BEGIN

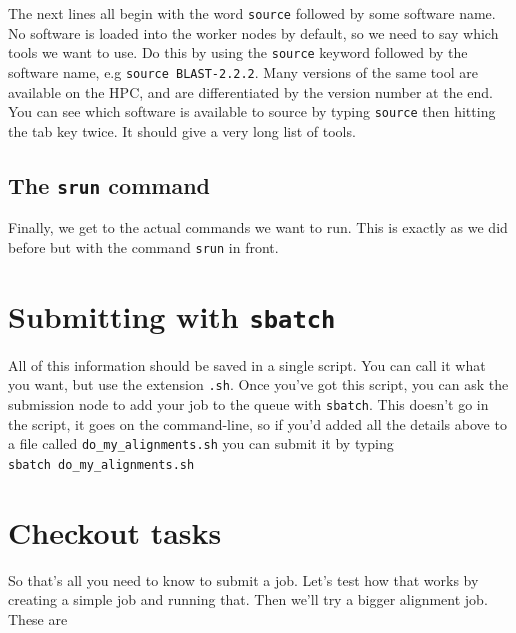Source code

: \documentclass[]{book}
\begin{document}
The next lines all begin with the word \texttt{source} followed by some software name. No software is loaded into the worker nodes by default, so we need to say which tools we want to use. Do this by using the \texttt{source} keyword followed by the software name, e.g \texttt{source\ BLAST-2.2.2}. Many versions of the same tool are available on the HPC, and are differentiated by the version number at the end. You can see which software is available to source by typing \texttt{source} then hitting the tab key twice. It should give a very long list of tools.

\hypertarget{the-srun-command}{%
\subsection{\texorpdfstring{The \texttt{srun} command}{The srun command}}\label{the-srun-command}}

Finally, we get to the actual commands we want to run. This is exactly as we did before but with the command \texttt{srun} in front.

\hypertarget{submitting-with-sbatch}{%
\section{\texorpdfstring{Submitting with \texttt{sbatch}}{Submitting with sbatch}}\label{submitting-with-sbatch}}

All of this information should be saved in a single script. You can call it what you want, but use the extension \texttt{.sh}. Once you've got this script, you can ask the submission node to add your job to the queue with \texttt{sbatch}. This doesn't go in the script, it goes on the command-line, so if you'd added all the details above to a file called \texttt{do\_my\_alignments.sh} you can submit it by typing \texttt{sbatch\ do\_my\_alignments.sh}

\hypertarget{checkout-tasks}{%
\section{Checkout tasks}\label{checkout-tasks}}

So that's all you need to know to submit a job. Let's test how that works by creating a simple job and running that. Then we'll try a bigger alignment job. These are
\end{document}
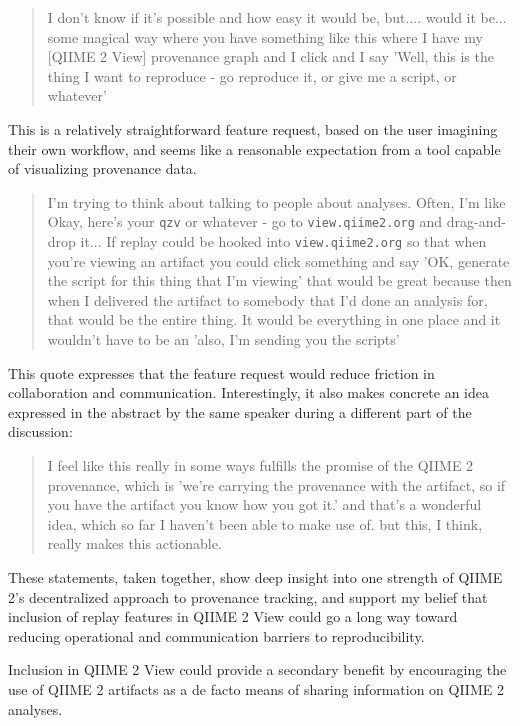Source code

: \begin{quote}
I don't know if it's possible and how easy it would be, but.... would it be...
some magical way where you have something like this where I have my [QIIME 2 View]
provenance graph and I click and I say 'Well, this is the thing I want to
reproduce - go reproduce it, or give me a script, or whatever'
\end{quote}

\noindent This is a relatively straightforward feature request, based on the user
imagining their own workflow, and seems like a reasonable expectation from a
tool capable of visualizing provenance data.

\begin{quote}
I'm trying to think about talking to people about analyses. Often, I'm like
Okay, here's your \texttt{qzv} or whatever - go to \texttt{view.qiime2.org} and drag-and-drop
it... If replay could be hooked into \texttt{view.qiime2.org} so that when you're viewing
an artifact you could click something and say 'OK, generate the script for this
thing that I'm viewing' that would be great because then when I delivered the
artifact to somebody that I'd done an analysis for, that would be the entire
thing. It would be everything in one place and it wouldn't have to be an 'also,
I'm sending you the scripts'
\end{quote}

\noindent This quote expresses that the feature request would reduce friction in
collaboration and communication. Interestingly, it also makes concrete an idea
expressed in the abstract by the same speaker during a different part of the
discussion:

\begin{quote}
I feel like this really in some ways fulfills the promise of the QIIME 2
provenance, which is 'we're carrying the provenance with the artifact, so if you
have the artifact you know how you got it.' and that's a wonderful idea, which
so far I haven't been able to make use of. but this, I think, really makes this
actionable.
\end{quote}

\noindent These statements, taken together, show deep insight into one strength of QIIME
2’s decentralized approach to provenance tracking, and support my belief that
inclusion of replay features in QIIME 2 View could go a long way toward reducing
operational and communication barriers to reproducibility. 

Inclusion in QIIME 2 View could provide a secondary benefit by encouraging the use of
QIIME 2 artifacts as a de facto means of sharing information on QIIME 2 analyses.

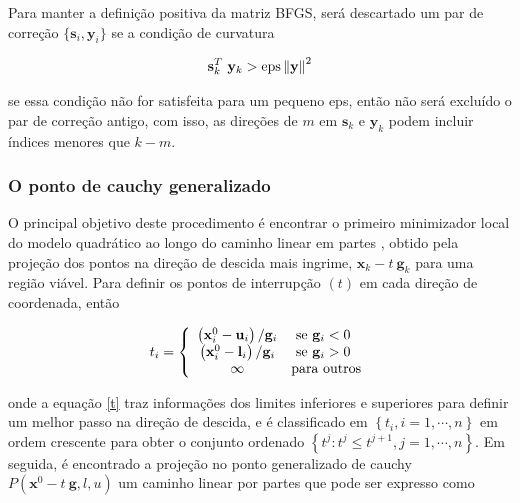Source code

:           
          Para manter a definição positiva da matriz BFGS, será descartado um par de correção $\{\mathbf{s}_{i},\mathbf{y}_{i} \}$ se a condição de curvatura 
          
          \begin{eqnarray}
           \nonumber
           \mathbf{s}_{k}^{T}~\mathbf{y}_{k} > \hbox{eps} \left \| \mathbf{y} \right \|^{2}
          \end{eqnarray}
          
          se essa condição não for satisfeita para um pequeno eps, então não será excluído o par de correção antigo, com isso, as direções de $m$ em $\mathbf{s}_{k}$ e $\mathbf{y}_{k}$ podem incluir índices menores que $k-m$.

          \subsubsection{O ponto de cauchy generalizado}

          O principal objetivo deste procedimento é encontrar o primeiro minimizador local do modelo quadrático ao longo do caminho linear em partes \citep{lescrenier_convergence_1991}, obtido pela projeção dos pontos na direção de descida mais ingrime, $\mathbf{x}_{k}-t~\mathbf{g}_{k}$ para uma região viável. Para definir os pontos de interrupção $(t)$ em cada direção de coordenada, então
          
          \begin{eqnarray}
          \label{t}
          t_{i}=\left\{\begin{array}{cl}{\left(\mathbf{x}_{i}^{0}-\mathbf{u}_{i}\right) / \mathbf{g}_{i}} & {\hbox{ se } \mathbf{g}_{i}<0} \\ {\left(\mathbf{x}_{i}^{0}-\mathbf{l}_{i}\right) / \mathbf{g}_{i}} & {\hbox{ se } \mathbf{g}_{i}>0} \\ {\infty} & \hbox{para outros}\end{array}\right.
          \end{eqnarray}
          
          onde a equação \ref{t} traz informações dos limites inferiores e superiores para definir um melhor passo na direção de descida, e é classificado em $\left\{t_{i}, i=1,\cdots,n\right\}$ em ordem crescente para obter o conjunto ordenado $\left\{t^{j} : t^{j} \le t^{j+1}, j=1, \cdots, n\right \} $. Em seguida, é encontrado a projeção no ponto generalizado de cauchy $P(\mathbf{x}^{0} -t~\mathbf{g},l,u)$ um caminho linear por partes que pode ser expresso como
          
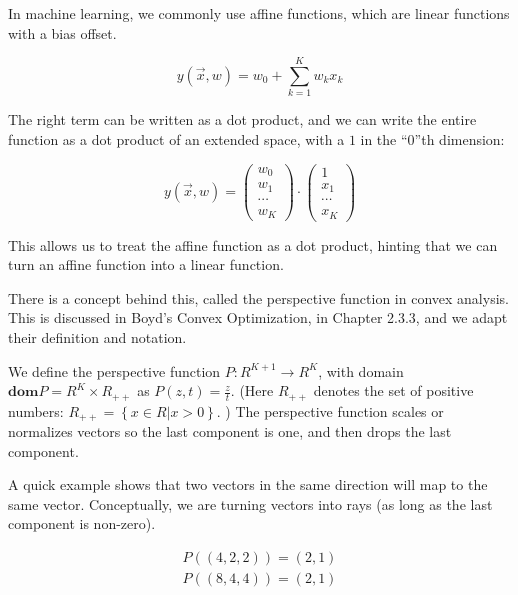 \documentclass[a4paper]{article}
\begin{document}
In machine learning, we commonly use affine functions, which are linear functions with a bias offset.

\begin{equation}
  y(\vec{x},w) = w_0 + \sum_{k=1}^K w_k x_k
  \label{}
\end{equation}

The right term can be written as a dot product, and we can write the entire function as a dot product of an extended space, with a $1$ in the ``$0$''th dimension:

\begin{equation}
  y(\vec{x},w) = 
    \begin{pmatrix}
      w_0 \\ w_1 \\ \cdots \\ w_K
    \end{pmatrix}
    \cdot
    \begin{pmatrix}
      1 \\ x_1 \\ \cdots \\ x_K
     \end{pmatrix}
  \label{}
\end{equation}

This allows us to treat the affine function as a dot product, hinting that we can turn an affine function into a linear function.

There is a concept behind this, called the perspective function in convex analysis. This is discussed in Boyd's Convex Optimization, in Chapter 2.3.3, and we adapt their definition and notation.

  We define the perspective function $P: R^{K+1} \rightarrow R^K$, with domain $\textbf{dom} P = R^K \times R_{++}$ as $P(z,t) = \frac{z}{t}$. (Here $R_{++}$ denotes the set of positive numbers: $R_{++} = \left\{ x \in R \vert x > 0 \right\} $. )  The perspective function scales or normalizes vectors so the last component is one, and then drops the last component.

A quick example shows that two vectors in the same direction will map to the same vector. Conceptually, we are turning vectors into rays (as long as the last component is non-zero).

\begin{equation}
  \begin{split}
    P\left( (4,2,2) \right) = (2,1) \\
    P\left( (8,4,4) \right) = (2,1) 
  \end{split}
  \label{}
\end{equation}
\end{document}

END

### TASK OBJECTIVE
Across the listing, how many lines hold "entire"? The answer must be the number only.

### ANSWER
2